At this summer's Email Insider Summit, I sat at a breakout session where marketers were debating 3rd party list rental. Suffice to say, the discussion got quite heated. Seems like you are either on one side of the fence or the other...not much room in the middle. If you're in good company, list rental is just as dangerous a topic as religion or politics ("the things we don't talk about"). Later that evening, I sat at dinner between a friend of mine from another ESP and a gentleman whose company provides email appends and list rentals. Emotions flew back and forth for over 30 minutes.
Why is the topic of list rental so controversial? But first...
How is List Rental Like Car Rental?
- The Company: There are scores if not hundreds of different places you can rent a car from. Some are reputable, well-known companies (think Hertz, Avis, Enterprise), while others can be a bit shady (think Rent4Free, Rent-A-Wreck). Most often, you get what you pay for. The same goes for list rental services. Some list rental companies are backed by well-known organizations (see Return Path's Postmaster Network).
- The Car (List): Sometimes you get a good car (list), sometimes you're not so fortunate. If you are lucky, the car drives well, responds to corners, gets good gas mileage. Other times, you get the leftover clunker that breaks down on the Pacific Coast Highway. Similar to email list rental, sometimes you get subscribers who are really interested in your product/services, more than likely - not.
Why is List Rental So Controversial?
The problem that can occur with list rental is that if you aren't utilizing best practices for subscriber acquisition, then you could end up with a less than engaged audience. To me, that is the biggest difference. From what I've seen, list rentals not utilizing best acquisition practices tend to have much lower open, click-through, and conversion rates once engaged in your email marketing program. In and of itself, lower rates are not a cause for panic, but a damaged reputation is. In my experience, emails not utilizing best acquisition practices, that are sent to rented lists, are more likely to be marked as junk/spam, and have a higher unsubscribe rate. This is where you can run into issues.
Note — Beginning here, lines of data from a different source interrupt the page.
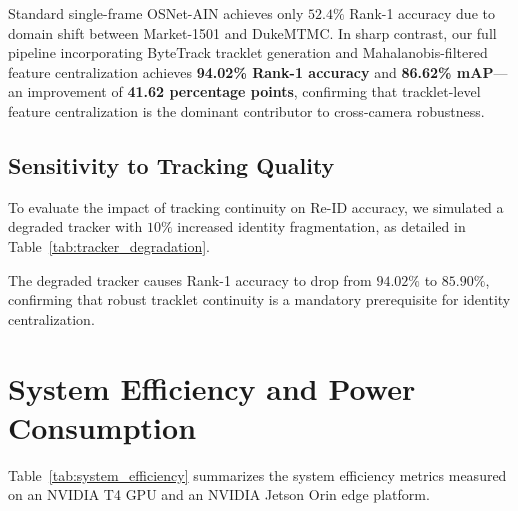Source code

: \documentclass[12pt,a4paper]{report}
\begin{document}
Standard single-frame OSNet-AIN achieves only $52.4\%$ Rank-1 accuracy due to domain shift between Market-1501 and DukeMTMC. In sharp contrast, our full pipeline incorporating ByteTrack tracklet generation and Mahalanobis-filtered feature centralization achieves \textbf{94.02\% Rank-1 accuracy} and \textbf{86.62\% mAP}---an improvement of \textbf{41.62 percentage points}, confirming that tracklet-level feature centralization is the dominant contributor to cross-camera robustness.

\subsection{Sensitivity to Tracking Quality}
To evaluate the impact of tracking continuity on Re-ID accuracy, we simulated a degraded tracker with $10\%$ increased identity fragmentation, as detailed in Table~\ref{tab:tracker_degradation}.

\begin{table}[H]
    \centering
    \caption{Impact of ByteTrack Tracking Quality on Downstream Re-ID.}
    \label{tab:tracker_degradation}
\end{table}

The degraded tracker causes Rank-1 accuracy to drop from $94.02\%$ to $85.90\%$, confirming that robust tracklet continuity is a mandatory prerequisite for identity centralization.

\section{System Efficiency and Power Consumption}
Table~\ref{tab:system_efficiency} summarizes the system efficiency metrics measured on an NVIDIA T4 GPU and an NVIDIA Jetson Orin edge platform.
\end{document}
I'm not quite sold on the concept of list rental. But...if you are going to rent, be smart about it. If you think about the first email as an opt-in vs opt-out, you're likely to see a healthier list (with fewer subscribers). In my opinion, worth the trade off. A blog post from August of 2007 penned by Return Path's CEO & Chairman, Matt Blumberg, lists 9 practices that are a must to help obtain higher inbox placement. In the same post, Matt closes with a very real, honest admission
"And, it's worth saying: the key is that we do all of these things. Plenty of third-party marketers do some of them. But deliverability has never been about finding a silver bullet. It's about pulling on all the levers that influence reputation to achieve optimum inbox placement. We're not where we want to be, but we've made great strides improving our reputation and our inbox placement."
I'm not sure I could have said it any better.